Microsoft is still "determined to take the lead in hardware manufacturing to make sure the company won't miss out on the opportunities in the wearable gadget market," the source told the WSJ.
So, Microsoft wants to build its own prototypes for Glass-style wearable hardware, and maintains that it will "take the lead in hardware manufacturing," but is still giving off the impression that its prototypes are not likely to reach the market.
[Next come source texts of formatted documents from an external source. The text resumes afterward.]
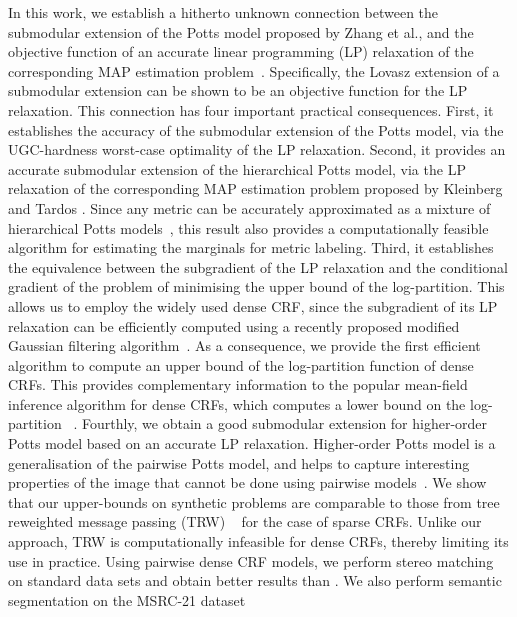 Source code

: In this work, we establish a hitherto unknown connection between the submodular
extension of the Potts model proposed by Zhang et al.\citep{zhang2015higher}, and the
objective function of an accurate linear programming (LP) relaxation of the
corresponding MAP estimation problem~\citep{kleinberg2002approximation}. Specifically, the Lovasz extension of a submodular extension can be shown to be an objective function for the LP relaxation. This
connection has four important practical consequences. First, it establishes
the accuracy of the submodular extension of the Potts model, via the
UGC-hardness worst-case optimality of the LP relaxation. Second, it provides an
accurate submodular extension of the hierarchical Potts model, via the LP
relaxation of the corresponding MAP estimation problem proposed
by Kleinberg and Tardos \citep{kleinberg2002approximation}. Since any metric can be accurately
approximated as a mixture of hierarchical Potts
models~\citep{bartal1996probabilistic, bartal1998approximating}, this result
also provides a computationally feasible algorithm for estimating the marginals
for metric labeling. Third, it establishes the equivalence between the
subgradient of the LP relaxation and the conditional gradient of the problem of
minimising the upper bound of the log-partition. This allows us to employ the
widely used dense CRF, since the subgradient of its LP relaxation can be
efficiently computed using a recently proposed modified Gaussian filtering
algorithm~\citep{ajanthan2017efficient}. As a consequence, we provide the first
efficient algorithm to compute an upper bound of the log-partition function of
dense CRFs. This provides complementary information to the popular mean-field
inference algorithm for dense CRFs, which computes a lower bound on the
log-partition ~\citep{koltun2011efficient}. Fourthly, we obtain a good 
submodular extension for higher-order Potts model based on an accurate LP
relaxation. Higher-order Potts model is a generalisation of the pairwise Potts
model, and helps to capture interesting properties of the image that cannot be
done using pairwise models~\citep{vineet2014filter, kohli2009robust}. We show that our upper-bounds on synthetic problems are comparable to those from tree reweighted message passing (TRW)
~\citep{wainwright2005new} for the case of sparse CRFs. Unlike our approach,
TRW is computationally infeasible for dense CRFs, thereby limiting its use in
practice. Using pairwise dense CRF models, we perform stereo matching on standard
data sets and obtain better results than \citep{koltun2011efficient}. We also perform semantic segmentation on the MSRC-21 dataset 

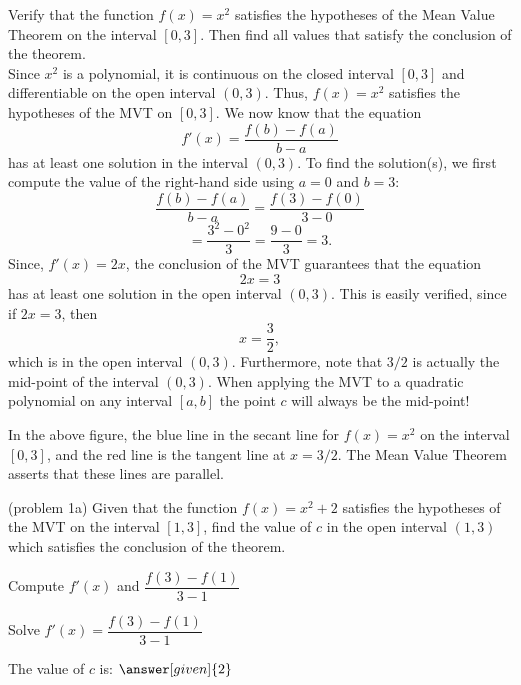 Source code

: \documentclass{ximera}
\begin{document}
\begin{example}[example 1]
Verify that the function $f(x) = x^2$ satisfies the hypotheses of the Mean Value Theorem
on the interval $[0,3]$. Then find all values that satisfy the conclusion of the theorem.\\
Since $x^2$ is a polynomial, it is continuous on the closed interval $[0, 3]$ and differentiable on the open interval $(0, 3)$. 
Thus, $f(x) = x^2$ satisfies the hypotheses of the MVT on $[0, 3]$. We now know that the equation
\[
f'(x) = \frac{f(b) - f(a)}{b-a}
\]
has at least one solution in the interval $(0, 3)$. To find the solution(s), 
we first compute the value of the right-hand side using $a = 0$ and $b = 3$:
\[\frac{f(b) - f(a)}{b-a} = \frac{f(3) - f(0)}{3-0} \]
\[= \frac{3^2 - 0^2}{3}= \frac{9 - 0}{3} = 3.\]
Since, $f'(x) = 2x$,
the conclusion of the MVT guarantees that the equation
\[2x = 3\]
has at least one solution in the open interval $(0,3)$.
This is easily verified, since if $2x = 3$, then 
\[x = \frac{3}{2},
\]
which is in the open interval $(0, 3)$.
Furthermore, note that $3/2$ is actually the mid-point of the interval $(0, 3)$.
When applying the MVT to a quadratic polynomial on any interval $[a, b]$ the point $c$ will always be the mid-point!


\begin{image}
\end{image}

In the above figure, the blue line in the secant line for $f(x) = x^2$ on the interval $[0, 3]$, 
and the red line is the tangent line at $x = 3/2$. The Mean Value Theorem asserts that these lines are parallel.
\end{example}

\begin{problem}(problem 1a)
  Given that the function $f(x) = x^2 + 2$ satisfies the hypotheses of the MVT on the
	interval $[1,3]$, find the value of $c$ in the open interval $(1,3)$ which satisfies 
	the conclusion of the theorem.
	
    \begin{hint}
      Compute $f'(x)$ and $\dfrac{f(3) - f(1)}{3-1}$
    \end{hint}
		\begin{hint}
		  Solve $f'(x) = \dfrac{f(3) - f(1)}{3-1}$
		\end{hint}
		
		The value of $c$ is:
		 $\answer[given]{2}$
\end{problem}
\end{document}
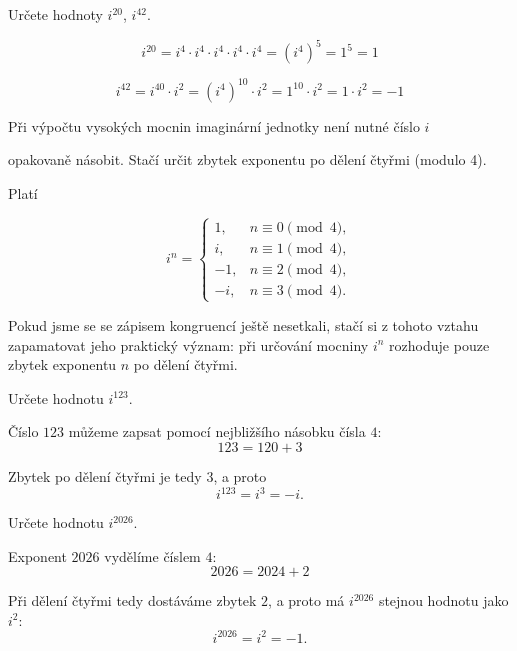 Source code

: \documentclass[12pt,a4paper]{article}
\begin{document}
\begin{examplebox}
    Určete hodnoty $i^{20}$, $i^{42}$.

    \begin{minipage}[t]{0.48\textwidth}
        \[
        i^{20}  = i^4\cdot i^4 \cdot i^4 \cdot i^4 \cdot i^4
                = (i^4)^{5}
                = 1^{5}
                = 1
        \]
    \end{minipage}

    \begin{minipage}[t]{0.48\textwidth}
        \[
        i^{42}  = i^{40}\cdot i^2
                = (i^4)^{10}\cdot i^2
                = 1^{10}\cdot i^2
                = 1\cdot i^2
                = -1
        \]
    \end{minipage}

\end{examplebox}



\begin{notebox}

Při výpočtu vysokých mocnin imaginární jednotky není nutné číslo \(i\)

opakovaně násobit. Stačí určit zbytek exponentu po dělení čtyřmi (modulo 4).

Platí

\[
i^n=
\begin{cases}
    1,  & n\equiv 0 \pmod{4},\\
    i,  & n\equiv 1 \pmod{4},\\
    -1, & n\equiv 2 \pmod{4},\\
    -i, & n\equiv 3 \pmod{4}.
\end{cases}
\]

Pokud jsme se se zápisem kongruencí ještě nesetkali, stačí si z tohoto vztahu
zapamatovat jeho praktický význam: při určování mocniny $i^n$ rozhoduje pouze
zbytek exponentu $n$ po dělení čtyřmi.

\end{notebox}

\begin{examplebox}
    Určete hodnotu $i^{123}$.
    
    Číslo $123$ můžeme zapsat pomocí nejbližšího násobku čísla $4$:
    \[
        123 = 120 + 3
    \]

    Zbytek po dělení čtyřmi je tedy $3$, a proto
    \[
        i^{123}=i^3=-i.
    \]

\end{examplebox}

\begin{examplebox}
    Určete hodnotu $i^{2026}$.
    
    Exponent $2026$ vydělíme číslem $4$:
    \[
        2026 = 2024 + 2
    \]

    Při dělení čtyřmi tedy dostáváme zbytek $2$, a proto má $i^{2026}$ stejnou
    hodnotu jako \(i^2\):
    \[
        i^{2026}=i^2=-1.
    \]
\end{examplebox}
\end{document}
This actually reveals a lot. The wearable market could potentially be a big one. The WSJ report cites an ABI Research forecast of 485 million units in the wearable category by 2018. Google, in this regard, was smart to get the word out on its Glass project so early, even though it clearly won't introduce Glass to consumer markets for a few more years. By staking its claim so early, Google made sure that any competitor that attempted to build a similar device later on would look like nothing more than a copy-cat. If Microsoft were to go to market with a Glass-type product, it would be the Zune embarrassment all over again.
However, Google is reportedly preparing to release an SDK for Google Glass by the end of this year, thus opening the floodgates of apps developed specifically for the device. Even if Microsoft doesn't want to engage in a battle over eye-worn hardware, it will need to explore the technology to see if there are any opportunities for branded apps on its platform.
And who knows, maybe Google flubs the Glass product when it finally goes to market. There is always the possibility that Glass faulters in one way or another. Microsoft could have a prototype to use to capitalize on such an opportunity, if it presents itself.
So don't expect to see Windows Glasses anytime soon. But if they hit the market in five years, don't be surprised, either.